Diversas personalidades políticas e intelectuais pelo mundo, acenam com a necessidade de ao menos repensar o atual sistema de repressão às drogas. Em recente solenidade comemorativa dos 200 anos da Universidade de Antioquia na Colômbia, que contou com a presença do presidente Álvaro Uribe, o escritor colombiano Garcia Márquez disse ”...não é imaginável o fim do tráfico sem que se produza a legalização do consumo”. Em outro documento intitulado “À Pátria amada, ainda que distante”, o mesmo Garcia Márquez defende que “não é possível imaginar o fim da violência na Colômbia sem a eliminação do narcotráfico, e não é possível imaginar o fim do narcotráfico sem a legalização da droga, mais próspera a cada instante, quanto mais é proibida”.
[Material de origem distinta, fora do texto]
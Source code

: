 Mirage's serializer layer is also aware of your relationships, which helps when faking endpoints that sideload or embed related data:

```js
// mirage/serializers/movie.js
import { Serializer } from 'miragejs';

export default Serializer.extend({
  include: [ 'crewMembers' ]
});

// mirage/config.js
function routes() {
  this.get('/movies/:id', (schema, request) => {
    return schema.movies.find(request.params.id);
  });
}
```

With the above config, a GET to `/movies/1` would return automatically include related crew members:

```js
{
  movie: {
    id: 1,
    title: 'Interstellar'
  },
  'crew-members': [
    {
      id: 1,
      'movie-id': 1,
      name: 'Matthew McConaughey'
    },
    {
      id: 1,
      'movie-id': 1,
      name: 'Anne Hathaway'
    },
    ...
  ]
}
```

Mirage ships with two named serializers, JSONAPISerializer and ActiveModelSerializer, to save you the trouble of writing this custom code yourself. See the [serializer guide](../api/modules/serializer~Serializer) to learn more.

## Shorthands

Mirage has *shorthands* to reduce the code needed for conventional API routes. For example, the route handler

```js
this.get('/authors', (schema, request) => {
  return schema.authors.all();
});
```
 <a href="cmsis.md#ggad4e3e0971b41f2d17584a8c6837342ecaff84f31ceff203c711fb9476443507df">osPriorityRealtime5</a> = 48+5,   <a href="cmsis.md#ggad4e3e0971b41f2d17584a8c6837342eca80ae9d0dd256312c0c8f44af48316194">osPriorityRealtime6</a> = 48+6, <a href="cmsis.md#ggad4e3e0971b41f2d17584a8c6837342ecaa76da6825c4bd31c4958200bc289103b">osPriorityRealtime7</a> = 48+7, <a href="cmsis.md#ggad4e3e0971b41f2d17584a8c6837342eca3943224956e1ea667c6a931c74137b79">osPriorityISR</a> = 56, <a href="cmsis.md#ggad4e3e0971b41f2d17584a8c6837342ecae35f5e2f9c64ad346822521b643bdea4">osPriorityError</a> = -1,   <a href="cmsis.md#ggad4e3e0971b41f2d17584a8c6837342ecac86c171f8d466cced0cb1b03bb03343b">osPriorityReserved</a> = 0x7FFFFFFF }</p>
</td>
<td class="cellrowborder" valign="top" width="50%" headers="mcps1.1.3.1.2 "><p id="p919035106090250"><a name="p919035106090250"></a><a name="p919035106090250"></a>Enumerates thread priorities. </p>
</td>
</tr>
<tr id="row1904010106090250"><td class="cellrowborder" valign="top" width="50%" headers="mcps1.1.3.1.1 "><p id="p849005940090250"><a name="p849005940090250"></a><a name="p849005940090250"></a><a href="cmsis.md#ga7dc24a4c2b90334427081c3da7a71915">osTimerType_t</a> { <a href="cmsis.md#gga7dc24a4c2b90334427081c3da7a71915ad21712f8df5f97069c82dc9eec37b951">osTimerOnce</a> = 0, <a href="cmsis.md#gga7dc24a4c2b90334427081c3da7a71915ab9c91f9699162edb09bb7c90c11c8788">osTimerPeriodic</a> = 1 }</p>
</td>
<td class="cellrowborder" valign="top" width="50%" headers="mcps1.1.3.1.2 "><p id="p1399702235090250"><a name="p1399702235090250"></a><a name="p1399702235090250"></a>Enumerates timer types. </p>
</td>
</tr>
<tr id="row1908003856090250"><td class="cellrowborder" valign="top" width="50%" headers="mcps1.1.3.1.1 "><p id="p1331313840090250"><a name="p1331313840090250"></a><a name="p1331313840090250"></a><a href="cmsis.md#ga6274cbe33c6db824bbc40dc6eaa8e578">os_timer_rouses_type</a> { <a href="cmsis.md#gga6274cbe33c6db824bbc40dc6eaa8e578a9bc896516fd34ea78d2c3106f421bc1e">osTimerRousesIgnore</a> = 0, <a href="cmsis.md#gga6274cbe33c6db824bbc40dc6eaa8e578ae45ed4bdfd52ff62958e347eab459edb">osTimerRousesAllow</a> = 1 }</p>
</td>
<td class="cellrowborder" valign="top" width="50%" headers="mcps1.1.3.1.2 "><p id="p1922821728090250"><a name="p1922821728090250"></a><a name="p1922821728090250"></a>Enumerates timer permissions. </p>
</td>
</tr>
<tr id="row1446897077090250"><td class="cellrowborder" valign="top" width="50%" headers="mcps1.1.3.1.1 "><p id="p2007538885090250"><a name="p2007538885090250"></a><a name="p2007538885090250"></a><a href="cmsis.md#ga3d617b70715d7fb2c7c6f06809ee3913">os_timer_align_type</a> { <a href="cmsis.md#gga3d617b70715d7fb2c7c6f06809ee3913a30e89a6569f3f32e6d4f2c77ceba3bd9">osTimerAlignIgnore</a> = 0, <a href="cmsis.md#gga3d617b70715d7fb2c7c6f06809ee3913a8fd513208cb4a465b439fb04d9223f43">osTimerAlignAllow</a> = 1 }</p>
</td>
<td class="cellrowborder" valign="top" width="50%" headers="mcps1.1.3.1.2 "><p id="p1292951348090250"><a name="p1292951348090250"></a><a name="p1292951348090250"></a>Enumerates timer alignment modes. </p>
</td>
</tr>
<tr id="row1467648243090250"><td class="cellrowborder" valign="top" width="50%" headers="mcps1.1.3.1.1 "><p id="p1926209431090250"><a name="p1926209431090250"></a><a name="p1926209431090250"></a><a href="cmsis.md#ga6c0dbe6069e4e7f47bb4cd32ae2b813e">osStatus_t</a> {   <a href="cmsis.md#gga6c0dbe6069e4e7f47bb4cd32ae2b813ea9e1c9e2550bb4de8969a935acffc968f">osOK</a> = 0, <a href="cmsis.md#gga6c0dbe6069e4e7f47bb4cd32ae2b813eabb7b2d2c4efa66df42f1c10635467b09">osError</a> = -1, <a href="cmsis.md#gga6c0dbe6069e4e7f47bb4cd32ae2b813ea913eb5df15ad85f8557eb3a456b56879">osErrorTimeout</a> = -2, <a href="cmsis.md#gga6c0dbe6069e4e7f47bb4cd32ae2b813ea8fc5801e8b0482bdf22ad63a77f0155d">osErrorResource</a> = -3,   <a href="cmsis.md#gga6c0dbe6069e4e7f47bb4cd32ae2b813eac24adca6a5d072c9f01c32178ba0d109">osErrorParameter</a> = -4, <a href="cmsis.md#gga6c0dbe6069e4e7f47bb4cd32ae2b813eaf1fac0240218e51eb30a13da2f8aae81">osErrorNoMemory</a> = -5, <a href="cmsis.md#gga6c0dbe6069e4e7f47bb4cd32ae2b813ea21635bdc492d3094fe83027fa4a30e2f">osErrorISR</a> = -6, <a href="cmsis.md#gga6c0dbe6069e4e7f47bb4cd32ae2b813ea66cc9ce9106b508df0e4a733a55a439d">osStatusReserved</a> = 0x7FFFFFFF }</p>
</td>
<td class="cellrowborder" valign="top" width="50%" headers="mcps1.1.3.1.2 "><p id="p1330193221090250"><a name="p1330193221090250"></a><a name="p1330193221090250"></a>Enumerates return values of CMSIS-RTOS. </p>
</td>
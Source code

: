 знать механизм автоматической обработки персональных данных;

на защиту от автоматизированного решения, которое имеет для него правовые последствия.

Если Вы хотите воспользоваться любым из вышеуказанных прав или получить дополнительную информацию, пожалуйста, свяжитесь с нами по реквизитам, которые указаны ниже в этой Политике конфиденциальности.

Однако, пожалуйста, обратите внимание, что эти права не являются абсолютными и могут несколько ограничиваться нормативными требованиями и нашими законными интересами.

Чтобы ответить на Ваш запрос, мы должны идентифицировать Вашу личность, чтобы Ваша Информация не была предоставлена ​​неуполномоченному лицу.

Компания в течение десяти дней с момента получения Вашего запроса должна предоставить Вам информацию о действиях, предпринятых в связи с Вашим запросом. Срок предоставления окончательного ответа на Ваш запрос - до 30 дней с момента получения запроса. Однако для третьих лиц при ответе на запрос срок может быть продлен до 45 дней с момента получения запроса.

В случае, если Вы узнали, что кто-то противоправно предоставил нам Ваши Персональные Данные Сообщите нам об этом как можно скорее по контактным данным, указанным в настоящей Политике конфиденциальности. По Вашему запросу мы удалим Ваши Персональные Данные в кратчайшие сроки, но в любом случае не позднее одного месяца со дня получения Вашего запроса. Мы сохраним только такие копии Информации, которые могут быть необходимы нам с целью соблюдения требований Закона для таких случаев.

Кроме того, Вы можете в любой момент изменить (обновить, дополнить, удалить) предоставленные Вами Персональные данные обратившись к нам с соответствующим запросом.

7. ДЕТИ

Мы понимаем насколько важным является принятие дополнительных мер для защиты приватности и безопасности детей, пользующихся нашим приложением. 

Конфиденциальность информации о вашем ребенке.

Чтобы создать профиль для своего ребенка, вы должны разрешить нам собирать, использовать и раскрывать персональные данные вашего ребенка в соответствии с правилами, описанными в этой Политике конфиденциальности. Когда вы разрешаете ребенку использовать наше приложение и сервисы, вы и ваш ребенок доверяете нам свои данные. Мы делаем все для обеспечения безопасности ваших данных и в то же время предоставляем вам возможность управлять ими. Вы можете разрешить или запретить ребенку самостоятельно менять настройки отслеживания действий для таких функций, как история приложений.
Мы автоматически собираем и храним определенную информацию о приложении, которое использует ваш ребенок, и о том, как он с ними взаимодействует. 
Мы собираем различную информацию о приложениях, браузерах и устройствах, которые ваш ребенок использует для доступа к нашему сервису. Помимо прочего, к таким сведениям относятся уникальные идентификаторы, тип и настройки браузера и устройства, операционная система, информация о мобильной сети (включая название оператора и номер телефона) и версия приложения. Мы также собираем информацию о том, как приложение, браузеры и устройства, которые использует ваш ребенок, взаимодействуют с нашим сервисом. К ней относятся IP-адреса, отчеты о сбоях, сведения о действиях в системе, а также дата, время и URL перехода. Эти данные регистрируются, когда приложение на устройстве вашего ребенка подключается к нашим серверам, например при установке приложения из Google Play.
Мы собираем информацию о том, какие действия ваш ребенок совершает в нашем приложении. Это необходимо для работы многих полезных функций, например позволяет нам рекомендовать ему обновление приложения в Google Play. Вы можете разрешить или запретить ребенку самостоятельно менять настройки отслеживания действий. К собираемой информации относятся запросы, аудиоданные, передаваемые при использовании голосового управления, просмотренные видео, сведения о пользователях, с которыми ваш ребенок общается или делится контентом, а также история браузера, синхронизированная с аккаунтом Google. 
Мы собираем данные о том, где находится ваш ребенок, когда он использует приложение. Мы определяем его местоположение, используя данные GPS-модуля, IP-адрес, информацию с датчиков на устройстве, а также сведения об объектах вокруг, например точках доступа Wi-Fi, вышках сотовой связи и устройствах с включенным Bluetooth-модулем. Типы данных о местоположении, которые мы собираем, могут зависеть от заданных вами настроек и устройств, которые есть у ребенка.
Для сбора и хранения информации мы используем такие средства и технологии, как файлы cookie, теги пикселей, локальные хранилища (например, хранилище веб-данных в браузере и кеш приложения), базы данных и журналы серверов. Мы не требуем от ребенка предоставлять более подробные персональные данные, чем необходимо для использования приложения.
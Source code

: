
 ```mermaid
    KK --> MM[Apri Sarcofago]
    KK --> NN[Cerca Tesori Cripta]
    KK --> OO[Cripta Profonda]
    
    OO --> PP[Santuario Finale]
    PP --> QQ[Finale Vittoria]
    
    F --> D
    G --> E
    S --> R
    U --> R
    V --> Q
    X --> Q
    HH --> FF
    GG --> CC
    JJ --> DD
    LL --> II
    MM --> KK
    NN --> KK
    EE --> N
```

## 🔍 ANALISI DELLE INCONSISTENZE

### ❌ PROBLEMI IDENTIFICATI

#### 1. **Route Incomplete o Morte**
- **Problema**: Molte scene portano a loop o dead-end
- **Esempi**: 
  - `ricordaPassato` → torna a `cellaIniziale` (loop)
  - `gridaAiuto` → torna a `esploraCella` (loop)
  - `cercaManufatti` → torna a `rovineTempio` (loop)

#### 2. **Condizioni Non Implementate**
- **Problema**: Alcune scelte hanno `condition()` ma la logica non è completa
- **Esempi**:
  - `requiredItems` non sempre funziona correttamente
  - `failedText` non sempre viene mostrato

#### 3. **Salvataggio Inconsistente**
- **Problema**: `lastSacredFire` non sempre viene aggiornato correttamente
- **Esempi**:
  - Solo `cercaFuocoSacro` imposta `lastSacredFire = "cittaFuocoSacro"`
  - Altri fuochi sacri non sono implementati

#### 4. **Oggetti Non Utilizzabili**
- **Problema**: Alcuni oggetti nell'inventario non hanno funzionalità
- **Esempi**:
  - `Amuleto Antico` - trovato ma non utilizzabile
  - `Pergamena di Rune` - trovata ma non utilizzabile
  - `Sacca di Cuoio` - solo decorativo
Em recente artigo intitulado “A droga e a dependência da ONU”, Walter Fanganiello Maierovitch, ex Secretário Nacional Anti-drogas, e conhecido adversário do proibicionismo extremo da política americana conhecida como “War on Drugs”, guerra às drogas,  cita relatório da ONU que estima uma movimentação anual de US$400 bilhões do tráfico de drogas, mais US$ 290 bilhões do tráfico de armas”, e diz que todo esse montante circula pelos canais internacionais de lavagem de dinheiro. Maierovitch cita ainda, o desconforto e isolamento dos representantes americanos nos órgão multilaterais da ONU que lidam com a questão das drogas, e em seus relatórios criticam asperamente as ONG’s que procuram introduzir políticas de redução de danos, que segundo eles seria um passo em direção à legalização.
Walter Maierovitch se refere ainda, a novas políticas que têm sido implementadas por diferentes países europeus, como Inglaterra, Alemanha, Holanda, Suíça, Espanha, e até pelo Canadá, na direção de uso medicinal e terapêutico de drogas como a heroína e a maconha. Há ainda, casos como a Inglaterra e o Canadá que aprovaram leis descriminalizando o porte de pequenas porções de maconha. Alguns destes países adotaram, como medida sanitária, as narcossalas (safe injection rooms), como uma forma de ter um local especial para o uso de drogas, sem o risco de contaminação. O ex-juiz cita como outro resultado negativo da guerra às drogas da Casa Branca, o êxodo de populações rurais de áreas de cultivo, que tiveram plantações erradicados ou fumigadas indiscriminadamente. Este êxodo acabaria por acelerar o desmatamento de regiões de floresta amazônica, e no caso dos plantadores de papoula do Afeganistão, a migração de grandes contingentes de desempregados para outras modalidades criminosas.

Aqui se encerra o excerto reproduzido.